Art Market

Four artists demanded their works be removed from the Whitney Biennial.

Benjamin Sutton
Jul 19, 2019 4:37PM, via Artforum

Installation view of the 2019 Whitney Biennial featuring Nicole Eisenman, Procession, 2019. Photo by Ron Amstutz, courtesy the Whitney Museum of American Art.

Four prominent artists featured in the 2019 Whitney Biennial—Korakrit Arunanondchai, Meriem Bennani, Nicole Eisenman, and Nicholas Galanin—demanded in a letter published Friday by Artforum that their works be removed from the show. In the letter, which was addressed to the biennial’s co-curators Rujeko Hockley and Jane Panetta, the artists cited the continued presence of Warren B. Kanders, the vice chair of the Whitney Museum’s board of trustees, as the reason for their request.

The artists’ letter explained:

We were angry when we learned of Kanders’ role as CEO of Safariland, a company that manufactures tear gas and other weapons of repression.
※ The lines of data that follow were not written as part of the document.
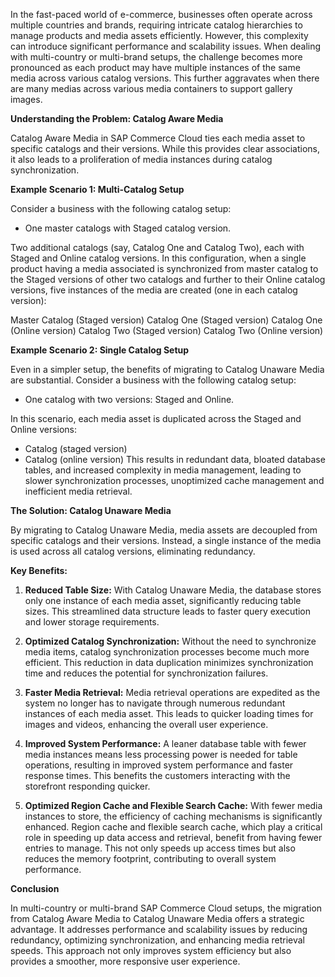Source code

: In the fast-paced world of e-commerce, businesses often operate across multiple countries and brands, requiring intricate catalog hierarchies to manage products and media assets efficiently. However, this complexity can introduce significant performance and scalability issues. When dealing with multi-country or multi-brand setups, the challenge becomes more pronounced as each product may have multiple instances of the same media across various catalog versions. This further aggravates when there are many medias across various media containers to support gallery images.

**Understanding the Problem: Catalog Aware Media**

Catalog Aware Media in SAP Commerce Cloud ties each media asset to specific catalogs and their versions. While this provides clear associations, it also leads to a proliferation of media instances during catalog synchronization.

**Example Scenario 1: Multi-Catalog Setup**

Consider a business with the following catalog setup:
- One master catalogs with Staged catalog version.

Two additional catalogs (say, Catalog One and Catalog Two), each with Staged and Online catalog versions.
In this configuration, when a single product having a media associated is synchronized from master catalog to the Staged versions of other two catalogs and further to their Online catalog versions, five instances of the media are created (one in each catalog version):

Master Catalog (Staged version)
Catalog One (Staged version)
Catalog One (Online version)
Catalog Two (Staged version)
Catalog Two (Online version)

**Example Scenario 2: Single Catalog Setup**

Even in a simpler setup, the benefits of migrating to Catalog Unaware Media are substantial. Consider a business with the following catalog setup:
- One catalog with two versions: Staged and Online.
  
In this scenario, each media asset is duplicated across the Staged and Online versions:

- Catalog (staged version)
- Catalog (online version)
This results in redundant data, bloated database tables, and increased complexity in media management, leading to slower synchronization processes, unoptimized cache management and inefficient media retrieval.

**The Solution: Catalog Unaware Media**

By migrating to Catalog Unaware Media, media assets are decoupled from specific catalogs and their versions. Instead, a single instance of the media is used across all catalog versions, eliminating redundancy.

**Key Benefits:**

1. **Reduced Table Size:** With Catalog Unaware Media, the database stores only one instance of each media asset, significantly reducing table sizes. This streamlined data structure leads to faster query execution and lower storage requirements.

2. **Optimized Catalog Synchronization:** Without the need to synchronize media items, catalog synchronization processes become much more efficient. This reduction in data duplication minimizes synchronization time and reduces the potential for synchronization failures.

3. **Faster Media Retrieval:** Media retrieval operations are expedited as the system no longer has to navigate through numerous redundant instances of each media asset. This leads to quicker loading times for images and videos, enhancing the overall user experience.

4. **Improved System Performance:** A leaner database table with fewer media instances means less processing power is needed for table operations, resulting in improved system performance and faster response times. This benefits the customers interacting with the storefront responding quicker.

5. **Optimized Region Cache and Flexible Search Cache:** With fewer media instances to store, the efficiency of caching mechanisms is significantly enhanced. Region cache and flexible search cache, which play a critical role in speeding up data access and retrieval, benefit from having fewer entries to manage. This not only speeds up access times but also reduces the memory footprint, contributing to overall system performance.

**Conclusion**

In multi-country or multi-brand SAP Commerce Cloud setups, the migration from Catalog Aware Media to Catalog Unaware Media offers a strategic advantage. It addresses performance and scalability issues by reducing redundancy, optimizing synchronization, and enhancing media retrieval speeds. This approach not only improves system efficiency but also provides a smoother, more responsive user experience.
At the time, we had already accepted your invitation to participate in the Whitney Biennial and some of us were well into fabrication of major pieces for this show. We found ourselves in a difficult position: withdraw in protest or stay and abide a conflicted conscience. We decided to participate.
But the Museum’s continued failure to respond in any meaningful way to growing pressure from artists and activists has made our participation untenable. The Museum’s inertia has turned the screw, and we refuse further complicity with Kanders and his technologies of violence.

In a statement provided to Artsy, the director of the Whitney, Adam D. Weinberg, said:

The Whitney respects the opinions of all the artists it exhibits and stands by their right to express themselves freely. While the Whitney is saddened by this decision, we will of course comply with the artists’ request.

The four artists’ letter comes just two days after Artforum published an essay by Hannah Black, Ciarán Finlayson, and Tobi Haslett titled “The Tear Gas Biennial,” in which they called out the artists in the biennial for not boycotting the exhibition over Kanders’s presence on the museum’s board.

Kanders owns the company Safariland, a manufacturer of military and law enforcement equipment, including tear gas canisters agents fired at asylum-seekers at the Mexico–U.S. border. Controversy over his position on the Whitney’s board intensified in the lead-up to the opening of this year’s Whitney Biennial, including weekly protests coordinated by the group Decolonize This Place, a letter signed by nearly 100 Whitney staffers calling on its leadership to consider removing Kanders, and a letter signed by nearly two thirds of the artists in the Biennial calling for Kanders’s removal. But prior to the exhibition’s opening, only one artist, Michael Rakowitz, withdrew from the Biennial in protest of Kanders’s position at the museum.